══ Supplied entries ══

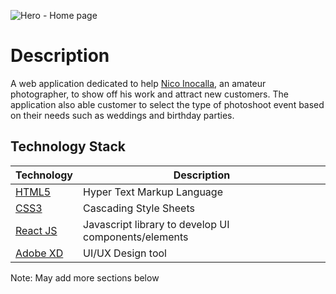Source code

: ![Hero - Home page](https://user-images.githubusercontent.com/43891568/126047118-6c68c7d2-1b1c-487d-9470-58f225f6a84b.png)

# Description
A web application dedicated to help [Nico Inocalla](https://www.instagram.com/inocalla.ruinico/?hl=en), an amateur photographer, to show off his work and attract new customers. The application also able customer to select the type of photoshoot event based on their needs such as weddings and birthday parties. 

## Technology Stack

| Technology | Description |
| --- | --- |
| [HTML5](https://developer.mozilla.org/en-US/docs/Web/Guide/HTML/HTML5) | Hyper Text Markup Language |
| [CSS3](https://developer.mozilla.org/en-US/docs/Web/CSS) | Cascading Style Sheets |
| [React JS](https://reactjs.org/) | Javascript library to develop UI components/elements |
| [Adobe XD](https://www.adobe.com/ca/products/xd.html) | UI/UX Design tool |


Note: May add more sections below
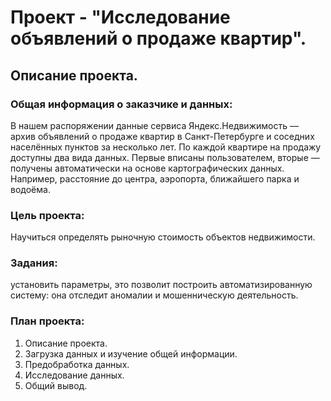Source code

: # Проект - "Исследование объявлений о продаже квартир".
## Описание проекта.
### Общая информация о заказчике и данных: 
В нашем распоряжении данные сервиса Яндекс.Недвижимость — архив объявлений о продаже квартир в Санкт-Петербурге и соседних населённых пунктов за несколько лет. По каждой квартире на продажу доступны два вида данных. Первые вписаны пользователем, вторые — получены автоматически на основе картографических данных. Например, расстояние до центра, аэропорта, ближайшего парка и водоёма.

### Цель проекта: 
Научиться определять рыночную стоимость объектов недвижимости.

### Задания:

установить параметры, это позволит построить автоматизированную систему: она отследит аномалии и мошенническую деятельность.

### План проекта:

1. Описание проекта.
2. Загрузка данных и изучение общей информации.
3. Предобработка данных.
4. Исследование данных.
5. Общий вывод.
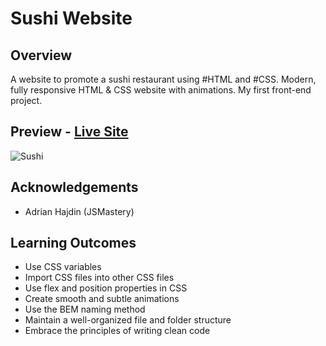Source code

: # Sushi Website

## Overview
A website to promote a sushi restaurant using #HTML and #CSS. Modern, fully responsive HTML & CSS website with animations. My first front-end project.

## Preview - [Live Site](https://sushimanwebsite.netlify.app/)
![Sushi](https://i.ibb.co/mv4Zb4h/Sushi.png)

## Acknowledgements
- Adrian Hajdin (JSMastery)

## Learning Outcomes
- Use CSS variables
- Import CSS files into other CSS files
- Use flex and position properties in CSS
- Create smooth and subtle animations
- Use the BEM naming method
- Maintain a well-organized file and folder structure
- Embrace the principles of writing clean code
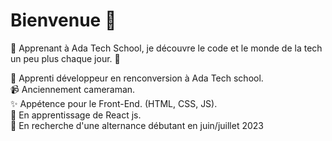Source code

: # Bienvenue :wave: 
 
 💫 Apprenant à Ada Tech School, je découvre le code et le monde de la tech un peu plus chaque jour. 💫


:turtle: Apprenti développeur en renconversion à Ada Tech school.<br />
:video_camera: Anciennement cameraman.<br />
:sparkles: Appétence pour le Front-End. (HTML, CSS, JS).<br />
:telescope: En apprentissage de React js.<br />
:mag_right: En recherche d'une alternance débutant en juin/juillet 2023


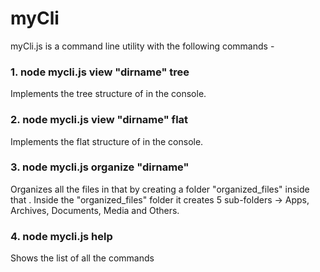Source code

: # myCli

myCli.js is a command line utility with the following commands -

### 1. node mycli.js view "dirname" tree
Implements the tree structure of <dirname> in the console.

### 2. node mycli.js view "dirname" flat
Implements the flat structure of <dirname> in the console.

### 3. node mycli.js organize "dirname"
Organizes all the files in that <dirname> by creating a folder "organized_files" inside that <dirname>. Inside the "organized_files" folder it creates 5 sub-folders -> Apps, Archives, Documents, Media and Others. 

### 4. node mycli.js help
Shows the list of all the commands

═══

_Assignment_
Your answer must be the lines from the opening line of the entries through the line holding "# Description", written out exactly and without any picture.

_Result_
Source code

: ![Hero - Home page](https://user-images.githubusercontent.com/43891568/126047118-6c68c7d2-1b1c-487d-9470-58f225f6a84b.png)

# Description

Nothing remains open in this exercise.